Exercise | The answer is the set of lines that include "position", copied from the data below.

Plain-text document sources
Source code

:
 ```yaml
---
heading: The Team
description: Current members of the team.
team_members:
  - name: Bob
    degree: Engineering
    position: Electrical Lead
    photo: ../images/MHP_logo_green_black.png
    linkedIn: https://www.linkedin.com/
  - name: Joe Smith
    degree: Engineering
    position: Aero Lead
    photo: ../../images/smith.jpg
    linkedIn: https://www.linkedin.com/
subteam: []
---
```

* * *

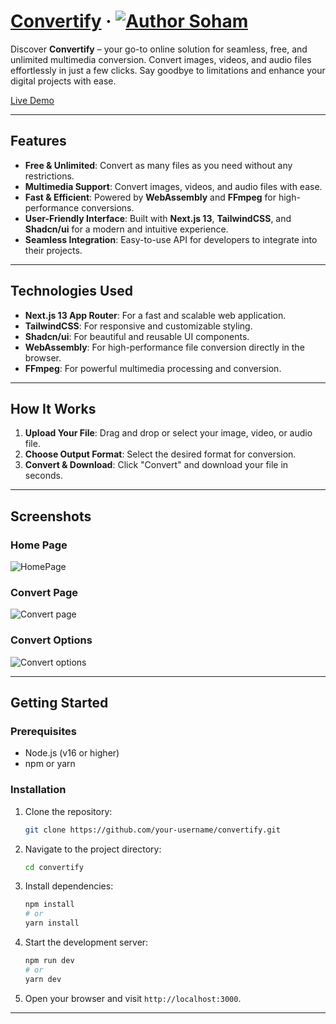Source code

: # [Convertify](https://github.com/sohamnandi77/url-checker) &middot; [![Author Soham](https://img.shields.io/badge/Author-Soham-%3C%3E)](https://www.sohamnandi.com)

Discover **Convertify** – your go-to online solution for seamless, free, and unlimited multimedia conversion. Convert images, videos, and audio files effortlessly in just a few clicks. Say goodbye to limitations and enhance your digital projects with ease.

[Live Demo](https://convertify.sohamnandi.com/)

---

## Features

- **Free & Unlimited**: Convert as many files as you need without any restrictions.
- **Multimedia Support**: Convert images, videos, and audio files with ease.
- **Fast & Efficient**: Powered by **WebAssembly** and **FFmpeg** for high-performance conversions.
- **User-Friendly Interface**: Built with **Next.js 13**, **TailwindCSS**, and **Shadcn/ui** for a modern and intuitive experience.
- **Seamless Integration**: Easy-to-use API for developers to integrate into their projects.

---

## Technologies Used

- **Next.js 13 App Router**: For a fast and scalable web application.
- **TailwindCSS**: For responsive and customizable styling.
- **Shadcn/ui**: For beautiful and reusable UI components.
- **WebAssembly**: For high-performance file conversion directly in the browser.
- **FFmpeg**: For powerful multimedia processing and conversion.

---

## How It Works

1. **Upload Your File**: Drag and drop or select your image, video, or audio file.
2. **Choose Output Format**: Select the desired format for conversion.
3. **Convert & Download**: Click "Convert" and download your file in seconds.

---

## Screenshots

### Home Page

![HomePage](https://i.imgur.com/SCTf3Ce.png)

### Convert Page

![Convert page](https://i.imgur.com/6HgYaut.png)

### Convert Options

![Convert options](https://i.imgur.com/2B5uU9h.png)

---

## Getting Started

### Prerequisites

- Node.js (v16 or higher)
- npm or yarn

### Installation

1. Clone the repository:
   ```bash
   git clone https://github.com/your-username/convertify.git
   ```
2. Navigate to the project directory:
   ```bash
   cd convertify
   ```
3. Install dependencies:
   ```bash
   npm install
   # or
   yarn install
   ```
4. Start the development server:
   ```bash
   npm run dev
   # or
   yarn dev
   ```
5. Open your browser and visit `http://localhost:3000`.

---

Output |
    position: Electrical Lead
    position: Aero Lead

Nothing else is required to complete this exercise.